**EXERCISE DESCRIPTION**
These records need to be repeated exactly, every one of them.

[Data records]
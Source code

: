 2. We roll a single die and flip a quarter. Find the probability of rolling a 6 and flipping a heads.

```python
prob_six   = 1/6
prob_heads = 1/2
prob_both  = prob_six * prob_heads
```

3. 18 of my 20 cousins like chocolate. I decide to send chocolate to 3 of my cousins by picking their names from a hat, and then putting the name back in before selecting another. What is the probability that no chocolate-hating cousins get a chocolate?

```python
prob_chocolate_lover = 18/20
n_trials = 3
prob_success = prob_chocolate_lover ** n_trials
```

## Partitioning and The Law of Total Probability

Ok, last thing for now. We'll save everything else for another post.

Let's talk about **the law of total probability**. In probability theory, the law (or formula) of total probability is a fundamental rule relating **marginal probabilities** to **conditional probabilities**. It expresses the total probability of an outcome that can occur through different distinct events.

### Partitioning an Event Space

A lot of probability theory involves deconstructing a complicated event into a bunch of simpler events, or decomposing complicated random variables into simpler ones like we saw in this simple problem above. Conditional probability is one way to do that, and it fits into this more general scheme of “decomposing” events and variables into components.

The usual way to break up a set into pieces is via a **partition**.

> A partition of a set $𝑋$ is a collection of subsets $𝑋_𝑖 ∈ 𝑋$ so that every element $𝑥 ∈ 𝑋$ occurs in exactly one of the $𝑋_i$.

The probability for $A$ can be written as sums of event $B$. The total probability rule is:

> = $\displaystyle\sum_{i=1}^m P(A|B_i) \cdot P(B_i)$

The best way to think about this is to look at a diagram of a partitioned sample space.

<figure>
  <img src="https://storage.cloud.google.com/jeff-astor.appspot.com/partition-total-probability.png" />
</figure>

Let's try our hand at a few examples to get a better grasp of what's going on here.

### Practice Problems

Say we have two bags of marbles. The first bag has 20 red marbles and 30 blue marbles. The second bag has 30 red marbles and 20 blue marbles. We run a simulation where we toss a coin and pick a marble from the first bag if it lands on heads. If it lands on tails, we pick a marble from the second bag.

**TASK SOLUTION**
Source code

: 2. We roll a single die and flip a quarter. Find the probability of rolling a 6 and flipping a heads.

```python
prob_six   = 1/6
prob_heads = 1/2
prob_both  = prob_six * prob_heads
```

3. 18 of my 20 cousins like chocolate. I decide to send chocolate to 3 of my cousins by picking their names from a hat, and then putting the name back in before selecting another. What is the probability that no chocolate-hating cousins get a chocolate?

```python
prob_chocolate_lover = 18/20
n_trials = 3
prob_success = prob_chocolate_lover ** n_trials
```

## Partitioning and The Law of Total Probability

Ok, last thing for now. We'll save everything else for another post.

Let's talk about **the law of total probability**. In probability theory, the law (or formula) of total probability is a fundamental rule relating **marginal probabilities** to **conditional probabilities**. It expresses the total probability of an outcome that can occur through different distinct events.

### Partitioning an Event Space

A lot of probability theory involves deconstructing a complicated event into a bunch of simpler events, or decomposing complicated random variables into simpler ones like we saw in this simple problem above. Conditional probability is one way to do that, and it fits into this more general scheme of “decomposing” events and variables into components.

The usual way to break up a set into pieces is via a **partition**.

> A partition of a set $𝑋$ is a collection of subsets $𝑋_𝑖 ∈ 𝑋$ so that every element $𝑥 ∈ 𝑋$ occurs in exactly one of the $𝑋_i$.

The probability for $A$ can be written as sums of event $B$. The total probability rule is:

> = $\displaystyle\sum_{i=1}^m P(A|B_i) \cdot P(B_i)$

The best way to think about this is to look at a diagram of a partitioned sample space.

<figure>
  <img src="https://storage.cloud.google.com/jeff-astor.appspot.com/partition-total-probability.png" />
</figure>

Let's try our hand at a few examples to get a better grasp of what's going on here.

### Practice Problems

Say we have two bags of marbles. The first bag has 20 red marbles and 30 blue marbles. The second bag has 30 red marbles and 20 blue marbles. We run a simulation where we toss a coin and pick a marble from the first bag if it lands on heads. If it lands on tails, we pick a marble from the second bag.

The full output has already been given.